[Dataset entries]
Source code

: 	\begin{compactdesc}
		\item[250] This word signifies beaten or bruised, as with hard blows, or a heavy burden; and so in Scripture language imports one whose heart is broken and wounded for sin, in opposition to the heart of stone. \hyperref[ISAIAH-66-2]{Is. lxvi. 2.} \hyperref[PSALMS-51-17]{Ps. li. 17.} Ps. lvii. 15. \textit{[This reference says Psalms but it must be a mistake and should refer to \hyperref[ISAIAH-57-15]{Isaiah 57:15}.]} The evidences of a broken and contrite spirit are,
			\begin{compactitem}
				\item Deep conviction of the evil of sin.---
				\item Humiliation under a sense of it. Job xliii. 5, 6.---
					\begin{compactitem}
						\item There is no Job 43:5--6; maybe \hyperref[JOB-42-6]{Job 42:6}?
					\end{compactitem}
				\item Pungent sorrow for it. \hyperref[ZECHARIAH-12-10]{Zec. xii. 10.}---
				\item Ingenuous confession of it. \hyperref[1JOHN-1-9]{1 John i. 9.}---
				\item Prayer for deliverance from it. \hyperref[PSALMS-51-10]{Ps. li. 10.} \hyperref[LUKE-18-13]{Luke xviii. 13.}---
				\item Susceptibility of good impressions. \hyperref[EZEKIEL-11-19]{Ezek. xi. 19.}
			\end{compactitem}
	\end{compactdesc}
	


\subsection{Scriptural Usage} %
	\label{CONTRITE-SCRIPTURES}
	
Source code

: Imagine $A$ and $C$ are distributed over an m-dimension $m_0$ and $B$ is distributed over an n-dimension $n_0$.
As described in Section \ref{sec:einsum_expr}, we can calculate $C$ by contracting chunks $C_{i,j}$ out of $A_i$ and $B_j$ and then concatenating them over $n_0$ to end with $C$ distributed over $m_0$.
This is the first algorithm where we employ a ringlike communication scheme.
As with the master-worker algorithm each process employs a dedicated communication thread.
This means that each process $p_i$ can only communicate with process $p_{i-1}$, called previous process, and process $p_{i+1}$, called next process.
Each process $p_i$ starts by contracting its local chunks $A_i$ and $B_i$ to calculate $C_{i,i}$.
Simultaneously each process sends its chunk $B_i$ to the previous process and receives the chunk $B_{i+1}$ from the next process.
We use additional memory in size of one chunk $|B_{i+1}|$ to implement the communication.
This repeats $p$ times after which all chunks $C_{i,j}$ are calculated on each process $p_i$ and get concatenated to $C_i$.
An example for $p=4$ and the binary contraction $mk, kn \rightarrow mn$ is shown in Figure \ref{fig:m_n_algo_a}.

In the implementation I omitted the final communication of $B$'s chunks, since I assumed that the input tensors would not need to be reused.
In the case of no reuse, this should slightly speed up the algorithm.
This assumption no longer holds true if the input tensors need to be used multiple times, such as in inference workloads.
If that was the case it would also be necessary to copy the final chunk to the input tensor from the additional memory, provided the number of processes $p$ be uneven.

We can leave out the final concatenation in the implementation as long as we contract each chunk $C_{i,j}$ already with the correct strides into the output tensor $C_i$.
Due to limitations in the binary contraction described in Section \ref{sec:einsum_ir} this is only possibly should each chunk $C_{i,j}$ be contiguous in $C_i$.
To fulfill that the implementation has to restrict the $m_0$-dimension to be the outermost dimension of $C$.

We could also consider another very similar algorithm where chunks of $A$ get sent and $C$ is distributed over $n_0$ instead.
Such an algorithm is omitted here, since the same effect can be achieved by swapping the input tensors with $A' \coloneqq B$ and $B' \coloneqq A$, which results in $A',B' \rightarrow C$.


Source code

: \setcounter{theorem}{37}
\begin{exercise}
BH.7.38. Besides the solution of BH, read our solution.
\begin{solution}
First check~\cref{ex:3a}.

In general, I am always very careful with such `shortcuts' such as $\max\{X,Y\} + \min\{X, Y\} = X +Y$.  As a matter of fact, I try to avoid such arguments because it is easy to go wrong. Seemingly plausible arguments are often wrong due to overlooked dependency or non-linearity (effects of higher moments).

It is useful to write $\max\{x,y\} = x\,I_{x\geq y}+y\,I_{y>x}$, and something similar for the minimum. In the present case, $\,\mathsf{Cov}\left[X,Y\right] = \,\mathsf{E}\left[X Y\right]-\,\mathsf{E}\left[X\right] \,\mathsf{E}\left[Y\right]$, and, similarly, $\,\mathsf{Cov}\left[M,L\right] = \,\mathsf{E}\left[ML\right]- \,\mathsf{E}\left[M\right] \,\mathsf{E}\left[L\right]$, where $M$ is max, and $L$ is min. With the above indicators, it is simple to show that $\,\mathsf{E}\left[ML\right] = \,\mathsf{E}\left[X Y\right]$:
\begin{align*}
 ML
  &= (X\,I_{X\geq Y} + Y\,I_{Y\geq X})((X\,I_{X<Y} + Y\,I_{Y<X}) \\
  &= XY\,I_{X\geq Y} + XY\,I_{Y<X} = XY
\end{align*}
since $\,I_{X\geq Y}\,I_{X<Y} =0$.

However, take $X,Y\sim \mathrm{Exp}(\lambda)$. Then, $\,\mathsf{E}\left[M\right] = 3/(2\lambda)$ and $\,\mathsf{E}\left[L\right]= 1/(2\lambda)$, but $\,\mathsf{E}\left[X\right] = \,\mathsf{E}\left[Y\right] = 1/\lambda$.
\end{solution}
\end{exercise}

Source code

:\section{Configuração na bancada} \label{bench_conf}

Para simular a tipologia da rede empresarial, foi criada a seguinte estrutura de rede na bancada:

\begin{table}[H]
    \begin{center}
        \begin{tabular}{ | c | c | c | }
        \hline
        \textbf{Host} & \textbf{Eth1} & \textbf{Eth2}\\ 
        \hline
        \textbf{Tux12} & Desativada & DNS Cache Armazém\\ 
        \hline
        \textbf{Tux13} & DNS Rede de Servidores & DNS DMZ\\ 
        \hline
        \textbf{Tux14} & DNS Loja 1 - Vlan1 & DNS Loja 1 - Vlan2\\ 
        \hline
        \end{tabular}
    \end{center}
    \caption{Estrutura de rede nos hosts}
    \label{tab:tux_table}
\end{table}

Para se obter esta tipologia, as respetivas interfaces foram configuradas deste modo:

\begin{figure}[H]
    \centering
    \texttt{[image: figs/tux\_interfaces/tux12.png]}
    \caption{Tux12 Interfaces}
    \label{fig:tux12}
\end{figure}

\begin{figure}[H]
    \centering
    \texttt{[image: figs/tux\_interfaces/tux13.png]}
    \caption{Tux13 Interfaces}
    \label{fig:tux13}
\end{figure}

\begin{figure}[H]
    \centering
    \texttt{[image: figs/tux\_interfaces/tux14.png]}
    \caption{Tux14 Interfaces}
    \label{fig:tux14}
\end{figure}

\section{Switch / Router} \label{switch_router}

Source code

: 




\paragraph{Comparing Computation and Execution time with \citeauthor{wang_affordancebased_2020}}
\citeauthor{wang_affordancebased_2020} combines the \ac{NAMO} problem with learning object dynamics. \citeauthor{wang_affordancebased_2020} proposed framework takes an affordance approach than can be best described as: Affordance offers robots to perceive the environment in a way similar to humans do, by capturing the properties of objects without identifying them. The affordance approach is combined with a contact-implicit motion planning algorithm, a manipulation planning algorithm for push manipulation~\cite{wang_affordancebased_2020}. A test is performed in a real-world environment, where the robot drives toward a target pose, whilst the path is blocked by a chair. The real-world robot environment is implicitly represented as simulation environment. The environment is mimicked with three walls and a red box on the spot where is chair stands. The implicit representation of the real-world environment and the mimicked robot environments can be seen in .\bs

Problem to solve: What is the number of lines in the records that contain the string "input"? Give only that number.

Your solution: 4